*** Begin section ***

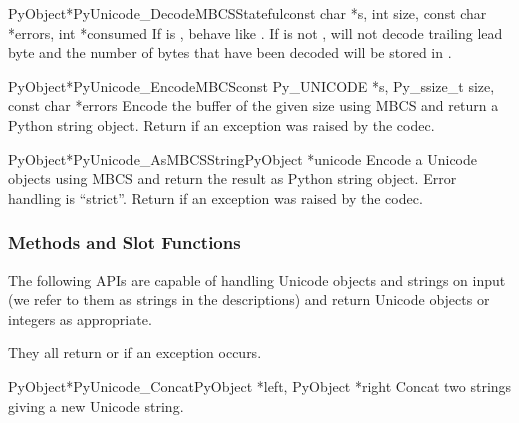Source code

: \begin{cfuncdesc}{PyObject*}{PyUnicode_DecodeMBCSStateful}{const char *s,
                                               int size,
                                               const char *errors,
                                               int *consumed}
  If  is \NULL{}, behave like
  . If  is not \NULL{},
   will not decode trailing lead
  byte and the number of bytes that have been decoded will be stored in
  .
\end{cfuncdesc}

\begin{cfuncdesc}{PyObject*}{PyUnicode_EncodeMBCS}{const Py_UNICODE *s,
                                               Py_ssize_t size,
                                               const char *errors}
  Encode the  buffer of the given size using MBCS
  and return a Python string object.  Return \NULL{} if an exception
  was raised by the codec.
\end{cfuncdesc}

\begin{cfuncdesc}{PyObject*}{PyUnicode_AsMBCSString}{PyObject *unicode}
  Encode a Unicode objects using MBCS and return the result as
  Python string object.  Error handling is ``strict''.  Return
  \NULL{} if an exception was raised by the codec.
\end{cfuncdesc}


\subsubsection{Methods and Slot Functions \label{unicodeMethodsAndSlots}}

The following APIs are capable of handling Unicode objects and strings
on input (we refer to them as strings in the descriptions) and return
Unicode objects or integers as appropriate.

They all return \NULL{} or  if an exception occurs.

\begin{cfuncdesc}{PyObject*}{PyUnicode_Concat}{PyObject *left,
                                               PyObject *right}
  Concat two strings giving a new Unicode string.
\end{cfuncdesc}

*** End section ***
*** Begin section ***

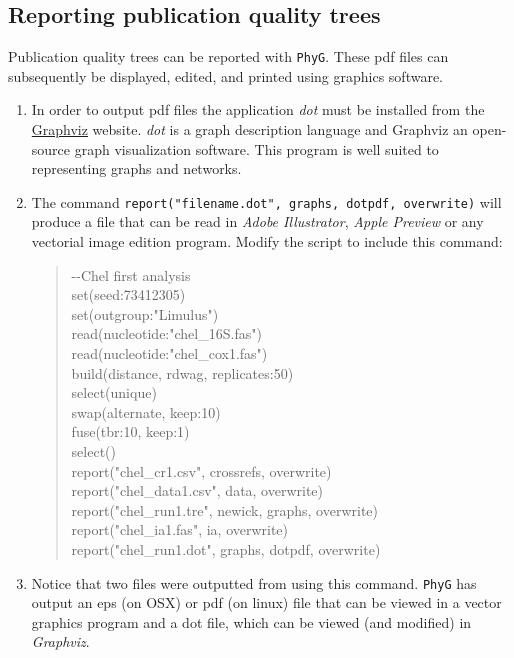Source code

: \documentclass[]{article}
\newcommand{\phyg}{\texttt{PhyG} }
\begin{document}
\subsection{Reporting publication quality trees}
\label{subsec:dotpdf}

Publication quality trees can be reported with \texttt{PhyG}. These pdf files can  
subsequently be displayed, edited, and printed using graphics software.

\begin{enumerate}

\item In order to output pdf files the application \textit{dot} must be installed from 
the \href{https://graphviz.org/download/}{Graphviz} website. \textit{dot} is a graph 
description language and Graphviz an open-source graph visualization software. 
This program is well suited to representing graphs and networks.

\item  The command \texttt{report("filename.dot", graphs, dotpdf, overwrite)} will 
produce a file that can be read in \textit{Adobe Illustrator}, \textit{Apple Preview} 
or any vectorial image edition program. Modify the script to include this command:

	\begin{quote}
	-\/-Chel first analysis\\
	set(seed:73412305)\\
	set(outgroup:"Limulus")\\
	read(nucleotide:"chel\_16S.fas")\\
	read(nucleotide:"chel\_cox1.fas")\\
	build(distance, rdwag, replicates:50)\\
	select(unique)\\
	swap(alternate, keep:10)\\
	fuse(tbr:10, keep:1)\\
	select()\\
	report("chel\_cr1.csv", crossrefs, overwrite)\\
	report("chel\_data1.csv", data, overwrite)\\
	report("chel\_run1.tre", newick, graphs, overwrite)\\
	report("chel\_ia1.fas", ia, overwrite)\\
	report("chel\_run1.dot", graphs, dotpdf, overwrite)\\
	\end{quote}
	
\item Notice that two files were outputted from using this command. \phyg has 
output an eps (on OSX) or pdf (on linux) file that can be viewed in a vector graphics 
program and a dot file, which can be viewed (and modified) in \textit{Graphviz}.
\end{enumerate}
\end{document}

*** End section ***

● TASK GOAL
Taking the listing above as the source, transcribe only the lines starting at the line with "Unicode objects or integers as appropriate." and going through the line with "Concat two strings", unaltered and with both ends included.

● SOLUTION TO THIS EXERCISE
Unicode objects or integers as appropriate.

They all return \NULL{} or  if an exception occurs.

\begin{cfuncdesc}{PyObject*}{PyUnicode_Concat}{PyObject *left,
                                               PyObject *right}
  Concat two strings giving a new Unicode string.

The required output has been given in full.